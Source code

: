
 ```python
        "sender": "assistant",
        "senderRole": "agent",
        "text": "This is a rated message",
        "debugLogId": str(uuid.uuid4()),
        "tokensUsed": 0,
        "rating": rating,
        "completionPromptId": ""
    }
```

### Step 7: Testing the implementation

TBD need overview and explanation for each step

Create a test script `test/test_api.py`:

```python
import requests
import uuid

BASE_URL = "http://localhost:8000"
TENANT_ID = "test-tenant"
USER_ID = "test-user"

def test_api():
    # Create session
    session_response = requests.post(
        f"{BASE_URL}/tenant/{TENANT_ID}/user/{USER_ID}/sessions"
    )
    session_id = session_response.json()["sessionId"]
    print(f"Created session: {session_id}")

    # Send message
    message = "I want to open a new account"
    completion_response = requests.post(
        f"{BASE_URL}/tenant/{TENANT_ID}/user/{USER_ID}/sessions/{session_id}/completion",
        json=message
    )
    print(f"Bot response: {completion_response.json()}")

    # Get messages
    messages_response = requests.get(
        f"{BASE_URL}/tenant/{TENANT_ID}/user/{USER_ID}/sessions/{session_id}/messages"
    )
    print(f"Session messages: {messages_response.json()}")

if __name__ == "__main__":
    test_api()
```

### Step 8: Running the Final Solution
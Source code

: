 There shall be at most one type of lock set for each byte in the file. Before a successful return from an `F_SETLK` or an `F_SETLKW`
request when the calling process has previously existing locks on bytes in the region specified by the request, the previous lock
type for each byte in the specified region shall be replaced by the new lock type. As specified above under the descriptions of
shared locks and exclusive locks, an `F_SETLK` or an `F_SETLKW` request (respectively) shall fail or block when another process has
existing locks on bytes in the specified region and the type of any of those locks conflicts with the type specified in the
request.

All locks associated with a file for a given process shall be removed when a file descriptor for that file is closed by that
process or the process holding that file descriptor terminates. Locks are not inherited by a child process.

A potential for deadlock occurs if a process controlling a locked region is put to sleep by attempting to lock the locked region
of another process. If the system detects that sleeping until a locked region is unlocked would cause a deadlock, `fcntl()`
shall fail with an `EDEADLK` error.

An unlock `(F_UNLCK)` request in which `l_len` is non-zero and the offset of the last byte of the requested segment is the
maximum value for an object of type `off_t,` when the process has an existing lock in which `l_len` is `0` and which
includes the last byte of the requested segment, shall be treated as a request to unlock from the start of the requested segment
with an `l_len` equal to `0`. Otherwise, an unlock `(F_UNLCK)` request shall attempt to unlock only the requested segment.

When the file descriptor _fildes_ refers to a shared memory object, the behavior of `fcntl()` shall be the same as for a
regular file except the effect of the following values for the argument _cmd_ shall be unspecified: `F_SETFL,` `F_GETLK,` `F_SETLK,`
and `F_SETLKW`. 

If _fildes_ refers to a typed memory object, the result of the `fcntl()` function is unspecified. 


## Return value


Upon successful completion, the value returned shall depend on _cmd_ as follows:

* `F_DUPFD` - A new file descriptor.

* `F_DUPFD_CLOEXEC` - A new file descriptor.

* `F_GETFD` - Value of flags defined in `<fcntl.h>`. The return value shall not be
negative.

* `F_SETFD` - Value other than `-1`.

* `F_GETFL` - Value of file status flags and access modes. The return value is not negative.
+--
» What the task asks: Find each line in the data above with the word "post", then copy it.

» Task solution:
    session_response = requests.post(
    completion_response = requests.post(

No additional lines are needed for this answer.